Quiz 2 Flashcards
The inventory system employing accounting records that continuously disclose the amount of inventory is
called
A. retail
B. periodic
C. physical
D. Perpetual
D. Perpetual
When comparing a retail business to a service business, the financial statement that changes the most is the
A. Statement of Financial Position
B. Income Statement
C. Statement of Changes in Owner’s Equity
D. Statement of Cash Flows
B. Income Statement
Using a perpetual inventory system, the entry to record the sale of merchandise on account includes a
A. debit to sales
B. debit to Merchandise Inventory
C. credit to Merchandise Inventory
D. credit to Accounts Receivable
C. credit to Merchandise Inventory
Merchandise is ordered on November 12; the merchandise is shipped by the seller and the invoice is
prepared, dated, and mailed by the seller on November 15; the merchandise is received by the buyer on November 17;
the entry is made in the buyer’s accounts on November 18. The credit period begins what date?
A. November 12
B. November 15
C. November 17
D. November 18
B. November 15
Using a perpetual inventory system, the entry to record the return from a customer of merchandise sold on
account includes a
A. Credit to Sales Returns and Allowances
B. Debit to Merchandise Inventory
C. Credit to Merchandise Inventory
D. Debit to Cost of Goods Sold
B. Debit to Merchandise Inventory
If merchandise sold on account is returned to the seller, the seller may inform the customer of the details by
issuing a
A. Debit memo
B. Sales invoice
C. Purchase invoice
D. Credit memorandum
D. Credit memorandum
The arrangements between buyer and seller as to when payments for merchandise are to be made are
called
A. Credit terms
B. Freight terms
C. Terms of endearment
D. COD
A. Credit terms
The entry to record the return of merchandise from a customer would include a
A. Debit to Sales
B. Credit to Sales
C. Debit to Sales Returns & Allowances
D. Credit to Sales Returns & Allowances
C. Debit to Sales Returns & Allowances
When merchandise is returned, the buyer would credit
A. Merchandise Inventory
B. Purchase Returns and Allowances
C. Accounts Payable
D. A or B depending on the inventory system used
D. A or B depending on the inventory system used
If the buyer is to pay the transportation costs of delivering merchandise, delivery terms are stated as
A. FOB shipping point
B. FOB collect
C. FOB n/30
D. FOB destination point
A. FOB shipping point
When goods are shipped FOB destination and the seller pays the transaction charges, the buyer
A. journalizes a reduction for the cost of the merchandise.

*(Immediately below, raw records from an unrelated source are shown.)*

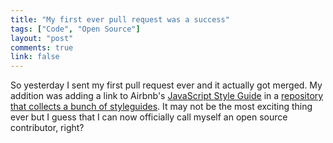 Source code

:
 ```yaml
---
title: "My first ever pull request was a success"
tags: ["Code", "Open Source"]
layout: "post"
comments: true
link: false
---
```


So yesterday I sent my first pull request ever and it actually got merged. My
addition was adding a link to Airbnb's [JavaScript Style
Guide](https://github.com/airbnb/javascript) in a [repository that collects
a bunch of styleguides](https://github.com/gregstallings/styleguides). It may
not be the most exciting thing ever but I guess that I can now officially call
myself an open source contributor, right?

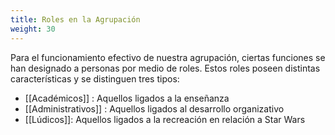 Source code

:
 ```yaml
---
title: Roles en la Agrupación
weight: 30
---
```

Para el funcionamiento efectivo de nuestra agrupación, ciertas funciones se han designado a personas por medio de roles. Estos roles poseen distintas características y se distinguen tres tipos:

- [[Académicos]] : Aquellos ligados a la enseñanza
- [[Administrativos]] : Aquellos ligados al desarrollo organizativo
-  [[Lúdicos]]: Aquellos ligados a la recreación en relación a Star Wars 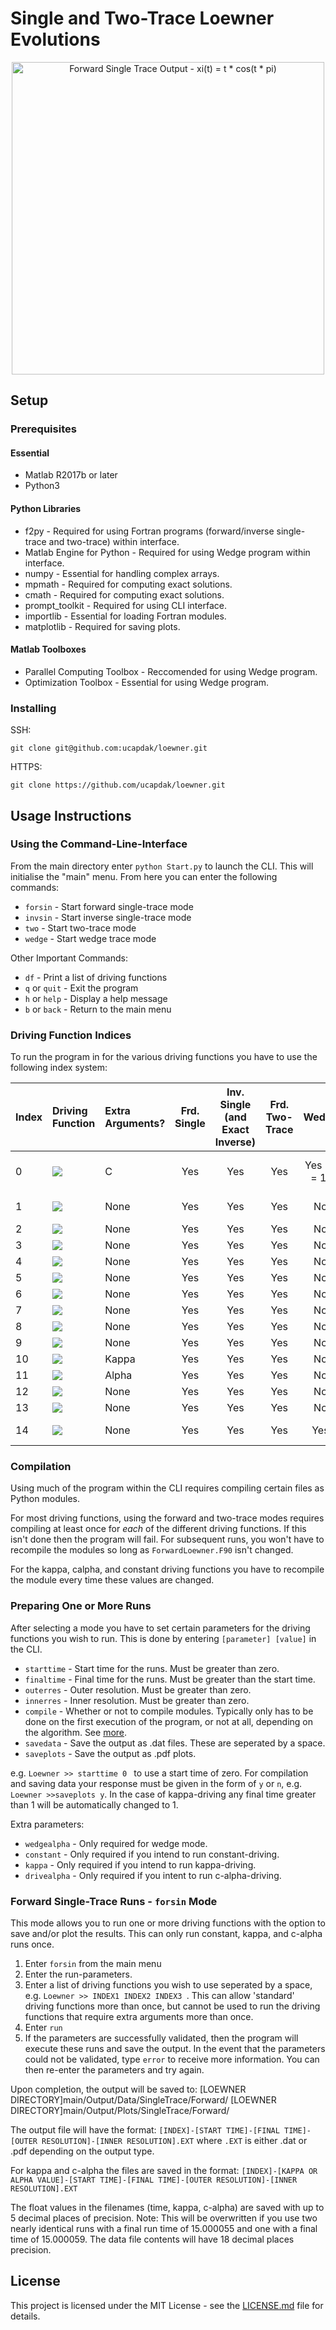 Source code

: # Single and Two-Trace Loewner Evolutions

<p align="center">
  <img src="https://github.com/ucapdak/loewner/blob/master/example.png" 
  width="500" alt="Forward Single Trace Output - xi(t) = t * cos(t * pi)"/>
</p>

## Setup

### Prerequisites

#### Essential
* Matlab R2017b or later 
* Python3 

#### Python Libraries
* f2py - Required for using Fortran programs (forward/inverse single-trace and two-trace) within interface.
* Matlab Engine for Python - Required for using Wedge program within interface.
* numpy - Essential for handling complex arrays.
* mpmath - Required for computing exact solutions.
* cmath - Required for computing exact solutions.
* prompt_toolkit - Required for using CLI interface.
* importlib - Essential for loading Fortran modules.
* matplotlib - Required for saving plots.

#### Matlab Toolboxes
* Parallel Computing Toolbox - Reccomended for using Wedge program.
* Optimization Toolbox - Essential for using Wedge program.

### Installing

SSH:
```
git clone git@github.com:ucapdak/loewner.git
```

HTTPS:
```
git clone https://github.com/ucapdak/loewner.git
```

## Usage Instructions

### Using the Command-Line-Interface

From the main directory enter ``python Start.py`` to launch the CLI. This will initialise the "main" menu. From here you can enter the following commands:

* `` forsin `` - Start forward single-trace mode
* `` invsin `` - Start inverse single-trace mode
* `` two `` - Start two-trace mode
* `` wedge `` - Start wedge trace mode

Other Important Commands:

* `` df `` - Print a list of driving functions
* `` q `` or  `` quit `` - Exit the program
* `` h `` or  `` help `` - Display a help message
* `` b `` or  `` back `` - Return to the main menu

### Driving Function Indices

To run the program in for the various driving functions you have to use the following index system:

| Index  | Driving Function                                                          | Extra Arguments?   | Frd. Single    | Inv. Single (and Exact Inverse) | Frd. Two-Trace | Wedge           | Exact Solution  |
| ------ |:--------------------------------------------------------------------------| :------------------|:--------------:|:-------------------------------:|:--------------:|:---------------:|:----------------|
| 0      | ![](https://github.com/ucapdak/loewner/blob/master/readmeimages/00df.png) | C                  | Yes            | Yes                             | Yes            | Yes (C = 1)     | Two-Trace (C=1) |
| 1      | ![](https://github.com/ucapdak/loewner/blob/master/readmeimages/01df.png) | None               | Yes            | Yes                             | Yes            | No              | Single-Trace    |
| 2      | ![](https://github.com/ucapdak/loewner/blob/master/readmeimages/02df.png) | None               | Yes            | Yes                             | Yes            | No              | None            |
| 3      | ![](https://github.com/ucapdak/loewner/blob/master/readmeimages/03df.png) | None               | Yes            | Yes                             | Yes            | No              | None            |
| 4      | ![](https://github.com/ucapdak/loewner/blob/master/readmeimages/04df.png) | None               | Yes            | Yes                             | Yes            | No              | None            |
| 5      | ![](https://github.com/ucapdak/loewner/blob/master/readmeimages/05df.png) | None               | Yes            | Yes                             | Yes            | No              | None            |
| 6      | ![](https://github.com/ucapdak/loewner/blob/master/readmeimages/06df.png) | None               | Yes            | Yes                             | Yes            | No              | None            |
| 7      | ![](https://github.com/ucapdak/loewner/blob/master/readmeimages/07df.png) | None               | Yes            | Yes                             | Yes            | No              | None            |
| 8      | ![](https://github.com/ucapdak/loewner/blob/master/readmeimages/08df.png) | None               | Yes            | Yes                             | Yes            | No              | None            |
| 9      | ![](https://github.com/ucapdak/loewner/blob/master/readmeimages/09df.png) | None               | Yes            | Yes                             | Yes            | No              | None            |
| 10     | ![](https://github.com/ucapdak/loewner/blob/master/readmeimages/10df.png) | Kappa              | Yes            | Yes                             | Yes            | No              | None            |
| 11     | ![](https://github.com/ucapdak/loewner/blob/master/readmeimages/11df.png) | Alpha              | Yes            | Yes                             | Yes            | No              | None            |
| 12     | ![](https://github.com/ucapdak/loewner/blob/master/readmeimages/12df.png) | None               | Yes            | Yes                             | Yes            | No              | None            |
| 13     | ![](https://github.com/ucapdak/loewner/blob/master/readmeimages/13df.png) | None               | Yes            | Yes                             | Yes            | No              | None            |
| 14     | ![](https://github.com/ucapdak/loewner/blob/master/readmeimages/14df.png) | None               | Yes            | Yes                             | Yes            | Yes             | Two-Trace       |

### Compilation

Using much of the program within the CLI requires compiling certain files as Python modules.

For most driving functions, using the forward and two-trace modes requires compiling at least once for *each* of the different driving functions. If this isn't done then the program will fail. For subsequent runs, you won't have to recompile the modules so long as  ``ForwardLoewner.F90`` isn't changed.

For the kappa, calpha, and constant driving functions you have to recompile the module every time these values are changed.

### Preparing One or More Runs

After selecting a mode you have to set certain parameters for the driving functions you wish to run. This is done by entering `` [parameter] [value] `` in the CLI.

* `` starttime `` - Start time for the runs. Must be greater than zero.
* `` finaltime `` - Final time for the runs. Must be greater than the start time.
* `` outerres `` - Outer resolution. Must be greater than zero.
* `` innerres `` - Inner resolution. Must be greater than zero.
* `` compile `` - Whether or not to compile modules. Typically only has to be done on the first execution of the program, or not at all, depending on the algorithm. See [more](https://github.com/ucapdak/loewner#compilation).
* `` savedata `` - Save the output as .dat files. These are seperated by a space.
* `` saveplots `` - Save the output as .pdf plots.

e.g. ``Loewner >> starttime 0 `` to use a start time of zero. For compilation and saving data your response must be given in the form of `` y `` or `` n ``, e.g. `` Loewner >>saveplots y ``. In the case of kappa-driving any final time greater than 1 will be automatically changed to 1.

Extra parameters:
* `` wedgealpha `` - Only required for wedge mode.
* `` constant `` - Only required if you intend to run constant-driving.
* `` kappa `` - Only required if you intend to run kappa-driving.
* `` drivealpha `` - Only required if you intent to run c-alpha-driving.

### Forward Single-Trace Runs - `` forsin `` Mode

This mode allows you to run one or more driving functions with the option to save and/or plot the results. This can only run constant, kappa, and c-alpha runs once.

1. Enter `` forsin `` from the main menu
2. Enter the run-parameters.
3. Enter a list of driving functions you wish to use seperated by a space, e.g. ``Loewner >> INDEX1 INDEX2 INDEX3 ``. This can allow 'standard' driving functions more than once, but cannot be used to run the driving functions that require extra arguments more than once.
4. Enter `` run ``
5. If the parameters are successfully validated, then the program will execute these runs and save the output. In the event that the parameters could not be validated, type `` error `` to receive more information. You can then re-enter the parameters and try again.

Upon completion, the output will be saved to:
\[LOEWNER DIRECTORY\]main/Output/Data/SingleTrace/Forward/
\[LOEWNER DIRECTORY\]main/Output/Plots/SingleTrace/Forward/

The output file will have the format: 
``[INDEX]-[START TIME]-[FINAL TIME]-[OUTER RESOLUTION]-[INNER RESOLUTION].EXT`` where ``.EXT`` is either .dat or .pdf depending on the output type.

For kappa and c-alpha the files are saved in the format: 
``[INDEX]-[KAPPA OR ALPHA VALUE]-[START TIME]-[FINAL TIME]-[OUTER RESOLUTION]-[INNER RESOLUTION].EXT``  
 
The float values in the filenames (time, kappa, c-alpha) are saved with up to 5 decimal places of precision. Note: This will be overwritten if you use two nearly identical runs with a final run time of 15.000055 and one with a final time of 15.000059. The data file contents will have 18 decimal places precision.

## License

This project is licensed under the MIT License - see the [LICENSE.md](LICENSE.md) file for details.

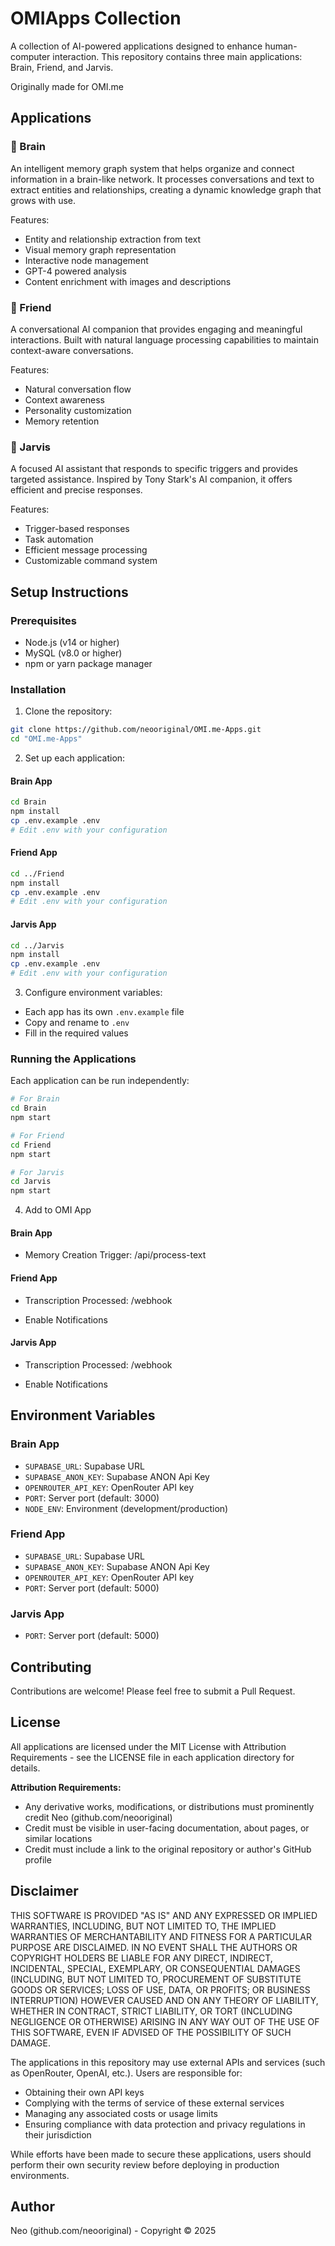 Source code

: # OMIApps Collection

A collection of AI-powered applications designed to enhance human-computer interaction. This repository contains three main applications: Brain, Friend, and Jarvis.

Originally made for OMI.me

## Applications

### 🧠 Brain
An intelligent memory graph system that helps organize and connect information in a brain-like network. It processes conversations and text to extract entities and relationships, creating a dynamic knowledge graph that grows with use.

Features:
- Entity and relationship extraction from text
- Visual memory graph representation
- Interactive node management
- GPT-4 powered analysis
- Content enrichment with images and descriptions

### 👥 Friend
A conversational AI companion that provides engaging and meaningful interactions. Built with natural language processing capabilities to maintain context-aware conversations.

Features:
- Natural conversation flow
- Context awareness
- Personality customization
- Memory retention

### 🎯 Jarvis
A focused AI assistant that responds to specific triggers and provides targeted assistance. Inspired by Tony Stark's AI companion, it offers efficient and precise responses.

Features:
- Trigger-based responses
- Task automation
- Efficient message processing
- Customizable command system

## Setup Instructions

### Prerequisites
- Node.js (v14 or higher)
- MySQL (v8.0 or higher)
- npm or yarn package manager

### Installation

1. Clone the repository:
```bash
git clone https://github.com/neooriginal/OMI.me-Apps.git
cd "OMI.me-Apps"
```

2. Set up each application:

#### Brain App
```bash
cd Brain
npm install
cp .env.example .env
# Edit .env with your configuration
```

#### Friend App
```bash
cd ../Friend
npm install
cp .env.example .env
# Edit .env with your configuration
```

#### Jarvis App
```bash
cd ../Jarvis
npm install
cp .env.example .env
# Edit .env with your configuration
```

3. Configure environment variables:
- Each app has its own `.env.example` file
- Copy and rename to `.env`
- Fill in the required values

### Running the Applications

Each application can be run independently:

```bash
# For Brain
cd Brain
npm start

# For Friend
cd Friend
npm start

# For Jarvis
cd Jarvis
npm start
```

4. Add to OMI App

#### Brain App
- Memory Creation Trigger:
/api/process-text

#### Friend App
- Transcription Processed:
/webhook

- Enable Notifications

#### Jarvis App
- Transcription Processed:
/webhook

- Enable Notifications


## Environment Variables

### Brain App
- `SUPABASE_URL`: Supabase URL
- `SUPABASE_ANON_KEY`: Supabase ANON Api Key
- `OPENROUTER_API_KEY`: OpenRouter API key
- `PORT`: Server port (default: 3000)
- `NODE_ENV`: Environment (development/production)

### Friend App
- `SUPABASE_URL`: Supabase URL
- `SUPABASE_ANON_KEY`: Supabase ANON Api Key
- `OPENROUTER_API_KEY`: OpenRouter API key
- `PORT`: Server port (default: 5000)

### Jarvis App
- `PORT`: Server port (default: 5000)

## Contributing

Contributions are welcome! Please feel free to submit a Pull Request.

## License

All applications are licensed under the MIT License with Attribution Requirements - see the LICENSE file in each application directory for details.

**Attribution Requirements:**
- Any derivative works, modifications, or distributions must prominently credit Neo (github.com/neooriginal)
- Credit must be visible in user-facing documentation, about pages, or similar locations
- Credit must include a link to the original repository or author's GitHub profile

## Disclaimer

THIS SOFTWARE IS PROVIDED "AS IS" AND ANY EXPRESSED OR IMPLIED WARRANTIES, INCLUDING, BUT NOT LIMITED TO, THE IMPLIED WARRANTIES OF MERCHANTABILITY AND FITNESS FOR A PARTICULAR PURPOSE ARE DISCLAIMED. IN NO EVENT SHALL THE AUTHORS OR COPYRIGHT HOLDERS BE LIABLE FOR ANY DIRECT, INDIRECT, INCIDENTAL, SPECIAL, EXEMPLARY, OR CONSEQUENTIAL DAMAGES (INCLUDING, BUT NOT LIMITED TO, PROCUREMENT OF SUBSTITUTE GOODS OR SERVICES; LOSS OF USE, DATA, OR PROFITS; OR BUSINESS INTERRUPTION) HOWEVER CAUSED AND ON ANY THEORY OF LIABILITY, WHETHER IN CONTRACT, STRICT LIABILITY, OR TORT (INCLUDING NEGLIGENCE OR OTHERWISE) ARISING IN ANY WAY OUT OF THE USE OF THIS SOFTWARE, EVEN IF ADVISED OF THE POSSIBILITY OF SUCH DAMAGE.

The applications in this repository may use external APIs and services (such as OpenRouter, OpenAI, etc.). Users are responsible for:
- Obtaining their own API keys
- Complying with the terms of service of these external services
- Managing any associated costs or usage limits
- Ensuring compliance with data protection and privacy regulations in their jurisdiction

While efforts have been made to secure these applications, users should perform their own security review before deploying in production environments.

## Author

Neo (github.com/neooriginal) - Copyright © 2025
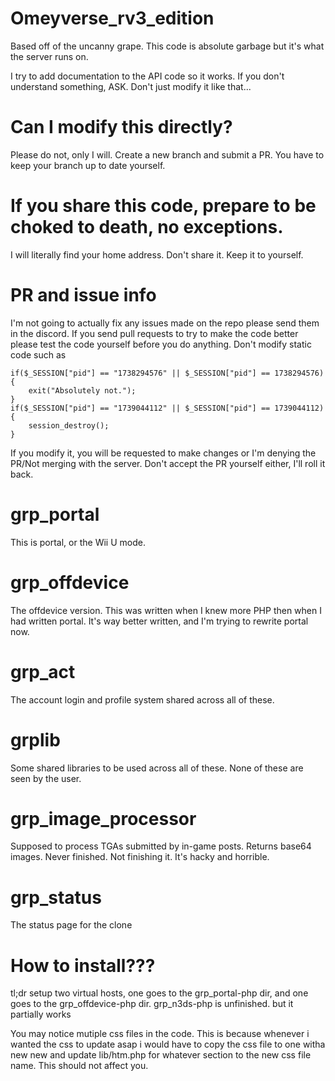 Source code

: # Omeyverse_rv3_edition #
Based off of the uncanny grape. This code is absolute garbage but it's what the server runs on.

I try to add documentation to the API code so it works. If you don't understand something, ASK. Don't just modify it like that...

# Can I modify this directly?
Please do not, only I will. Create a new branch and submit a PR. You have to keep your branch up to date yourself.

# If you share this code, prepare to be choked to death, no exceptions.
I will literally find your home address. Don't share it. Keep it to yourself.

# PR and issue info
I'm not going to actually fix any issues made on the repo please send them in the discord.
If you send pull requests to try to make the code better please test the code yourself before you do anything. Don't modify static code such as
```
if($_SESSION["pid"] == "1738294576" || $_SESSION["pid"] == 1738294576){
	exit("Absolutely not.");
}
if($_SESSION["pid"] == "1739044112" || $_SESSION["pid"] == 1739044112){
	session_destroy();
}
```
If you modify it, you will be requested to make changes or I'm denying the PR/Not merging with the server. Don't accept the PR yourself either, I'll roll it back.

# grp_portal #
This is portal, or the Wii U mode.
# grp_offdevice #
The offdevice version. This was written when I knew more PHP then when I had written portal. It's way better written, and I'm trying to rewrite portal now.
# grp_act #
The account login and profile system shared across all of these.
# grplib #
Some shared libraries to be used across all of these. None of these are seen by the user.
# grp_image_processor #
Supposed to process TGAs submitted by in-game posts. Returns base64 images. Never finished. Not finishing it. It's hacky and horrible.
# grp_status #
The status page for the clone
# How to install??? #
tl;dr setup two virtual hosts, one goes to the grp_portal-php dir, and one goes to the grp_offdevice-php dir. grp_n3ds-php is unfinished. but it partially works

You may notice mutiple css files in the code. This is because whenever i wanted the css to update asap i would have to copy the css file to one witha new new and update lib/htm.php for whatever section to the new css file name. This should not affect you. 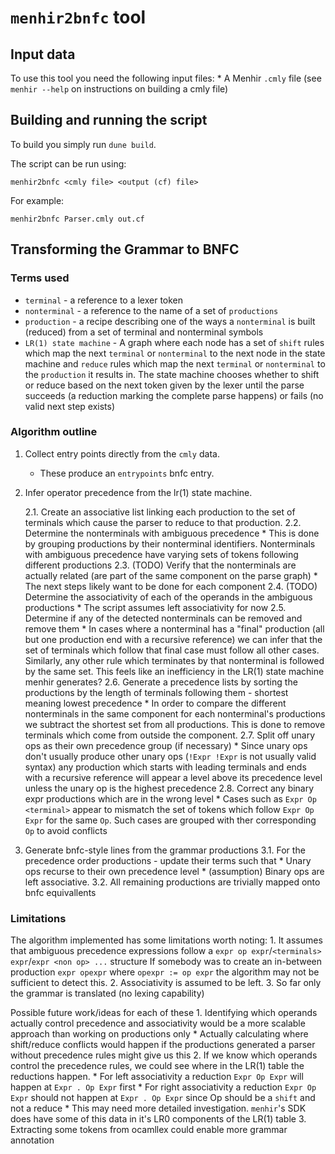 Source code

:# `menhir2bnfc` tool

## Input data
To use this tool you need the following input files:
    * A Menhir `.cmly` file (see `menhir --help` on instructions on building a cmly file)

## Building and running the script

To build you simply run `dune build`.

The script can be run using:
```
menhir2bnfc <cmly file> <output (cf) file>
```

For example:
```
menhir2bnfc Parser.cmly out.cf
```

## Transforming the Grammar to BNFC

### Terms used

 * `terminal` - a reference to a lexer token
 * `nonterminal` - a reference to the name of a set of `productions`
 * `production` - a recipe describing one of the ways a `nonterminal` is built (reduced) from a set of terminal and nonterminal symbols
 * `LR(1) state machine` - A graph where each node has a set of `shift` rules which map the next `terminal` or `nonterminal` to the next node in the
   state machine and `reduce` rules which map the next `terminal` or `nonterminal` to the `production` it results in. The state machine chooses whether
   to shift or reduce based on the next token given by the lexer until the parse succeeds (a reduction marking the complete parse happens) or fails
   (no valid next step exists)

### Algorithm outline

 1. Collect entry points directly from the `cmly` data.
    * These produce an `entrypoints` bnfc entry.

 2. Infer operator precedence from the lr(1) state machine.

    2.1. Create an associative list linking each production to the set of terminals which cause the parser to reduce to that production.
    2.2. Determine the nonterminals with ambiguous precedence
        * This is done by grouping productions by their nonterminal identifiers. Nonterminals with ambiguous precedence have varying sets of
          tokens following different productions
    2.3. (TODO) Verify that the nonterminals are actually related (are part of the same component on the parse graph)
        * The next steps likely want to be done for each component
    2.4. (TODO) Determine the associativity of each of the operands in the ambiguous productions
        * The script assumes left associativity for now
    2.5. Determine if any of the detected nonterminals can be removed and remove them
        * In cases where a nonterminal has a "final" production (all but one production end with a recursive reference) we can infer that the set of
          terminals which follow that final case must follow all other cases. Similarly, any other rule which terminates by that nonterminal is followed
          by the same set. This feels like an inefficiency in the LR(1) state machine menhir generates?
    2.6. Generate a precedence lists by sorting the productions by the length of terminals following them - shortest meaning lowest precedence
        * In order to compare the different nonterminals in the same component for each nonterminal's productions we subtract the shortest set from
          all productions. This is done to remove terminals which come from outside the component.
    2.7. Split off unary ops as their own precedence group (if necessary)
        * Since unary ops don't usually produce other unary ops (`!Expr !Expr` is not usually valid syntax) any production which starts
          with leading terminals and ends with a recursive reference will appear a level above its precedence level unless the unary op is
          the highest precedence
    2.8. Correct any binary expr productions which are in the wrong level
        * Cases such as `Expr Op <terminal>` appear to mismatch the set of tokens which follow `Expr Op Expr` for the same `Op`.
          Such cases are grouped with ther corresponding `Op` to avoid conflicts

 3. Generate bnfc-style lines from the grammar productions
    3.1. For the precedence order productions - update their terms such that
	    * Unary ops recurse to their own precedence level
	    * (assumption) Binary ops are left associative.
    3.2. All remaining productions are trivially mapped onto bnfc equivallents

### Limitations

The algorithm implemented has some limitations worth noting:
    1. It assumes that ambiguous precedence expressions follow a `expr op expr`/`<terminals> expr`/`expr <non op> ...` structure
       If somebody was to create an in-between production `expr opexpr` where `opexpr := op expr` the algorithm may not be sufficient to detect this.
    2. Associativity is assumed to be left.
    3. So far only the grammar is translated (no lexing capability)

Possible future work/ideas for each of these
    1. Identifying which operands actually control precedence and associativity would be a more scalable approach than working on productions only
        * Actually calculating where shift/reduce conflicts would happen if the productions generated a parser without precedence rules might give us this
    2. If we know which operands control the precedence rules, we could see where in the LR(1) table the reductions happen.
        * For left associativity a reduction `Expr Op Expr` will happen at  `Expr . Op Expr` first
        * For right associativity a reduction `Expr Op Expr` should not happen at `Expr . Op Expr` since Op should be a `shift` and not a reduce
        * This may need more detailed investigation. `menhir`'s SDK does have some of this data in it's LR0 components of the LR(1) table
    3. Extracting some tokens from ocamllex could enable more grammar annotation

B. journalizes a reimbursement to the seller.
C. does not take a discount.
D. makes no journal entry for the transportation
D. makes no journal entry for the transportation
A book of original entry that is used to record and post transactions of a similar type is a:
A. General ledger
B. Subsidiary ledger
C. General journal
D. Special journal
D. Special journal
Which of the following can be recorded in the general journal when special journals are used?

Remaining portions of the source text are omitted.